After t minutes of growth, a certain bacterial culture has a mass, in grams, of M(t) =t^2.
a. How much does the bacterial culture grow during the time 3<t<3.01?
b. What is its average rate of growth during the time interval 3<t<3.01?
c. What is its rate of growth when t=3?
****Full solutions to please because I do not know what I'm doing and so confused with calculus
To solve these questions, we need to use calculus concepts such as differentiation and integration. Don't worry if you're not familiar with these concepts; I will explain each step in detail.
a) To determine how much the bacterial culture grows during the time interval 3 < t < 3.01, we need to find the difference between the mass at time t = 3.01 and the mass at time t = 3.
M(t) = t^2
Let's calculate the mass at t = 3 and t = 3.01:
M(3) = (3)^2 = 9 grams
M(3.01) = (3.01)^2 = 9.0601 grams
Therefore, the bacterial culture grows by 9.0601 - 9 = 0.0601 grams during the time interval 3 < t < 3.01.
b) The average rate of growth during the time interval 3 < t < 3.01 can be found by dividing the change in mass by the change in time:
Average rate of growth = (Change in mass) / (Change in time)
The change in mass is 0.0601 grams (from part a), and the change in time is 3.01 - 3 = 0.01 minutes.
Average rate of growth = 0.0601 / 0.01 = 6.01 grams per minute
Therefore, the average rate of growth during the time interval 3 < t < 3.01 is 6.01 grams per minute.

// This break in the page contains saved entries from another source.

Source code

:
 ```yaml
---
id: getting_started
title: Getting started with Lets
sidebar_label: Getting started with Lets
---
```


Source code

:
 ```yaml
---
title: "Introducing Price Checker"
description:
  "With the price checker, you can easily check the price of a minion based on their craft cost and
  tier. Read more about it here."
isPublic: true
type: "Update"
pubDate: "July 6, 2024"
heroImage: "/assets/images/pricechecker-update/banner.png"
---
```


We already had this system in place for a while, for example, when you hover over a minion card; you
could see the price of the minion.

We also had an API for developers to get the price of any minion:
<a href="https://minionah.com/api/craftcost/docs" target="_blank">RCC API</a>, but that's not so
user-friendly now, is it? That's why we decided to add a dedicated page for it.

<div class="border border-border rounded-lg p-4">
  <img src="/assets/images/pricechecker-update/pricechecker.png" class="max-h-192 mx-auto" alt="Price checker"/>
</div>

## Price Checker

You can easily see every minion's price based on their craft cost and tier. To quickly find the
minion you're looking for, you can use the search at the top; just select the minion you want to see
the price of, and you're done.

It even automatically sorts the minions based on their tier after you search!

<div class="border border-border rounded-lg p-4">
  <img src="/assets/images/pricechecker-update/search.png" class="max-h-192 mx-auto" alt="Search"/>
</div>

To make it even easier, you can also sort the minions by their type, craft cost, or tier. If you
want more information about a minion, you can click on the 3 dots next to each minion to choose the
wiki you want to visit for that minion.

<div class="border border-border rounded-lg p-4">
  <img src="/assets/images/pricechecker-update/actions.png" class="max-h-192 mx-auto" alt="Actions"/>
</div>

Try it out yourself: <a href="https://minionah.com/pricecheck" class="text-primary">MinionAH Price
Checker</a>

c) To find the rate of growth when t = 3, we need to take the derivative of the mass function M(t) with respect to time t and then evaluate it at t = 3.
M(t) = t^2
To find the derivative of M(t), we can use the power rule of differentiation, which states that the derivative of t^n is n*t^(n-1).
dM(t)/dt = d(t^2)/dt = 2t
Now, let's evaluate the derivative at t = 3:
dM(t)/dt = 2t
dM(t)/dt at t = 3 = 2*3 = 6
Therefore, the rate of growth of the bacterial culture when t = 3 is 6 grams per minute.
I hope this explanation helps! Let me know if you have any further questions.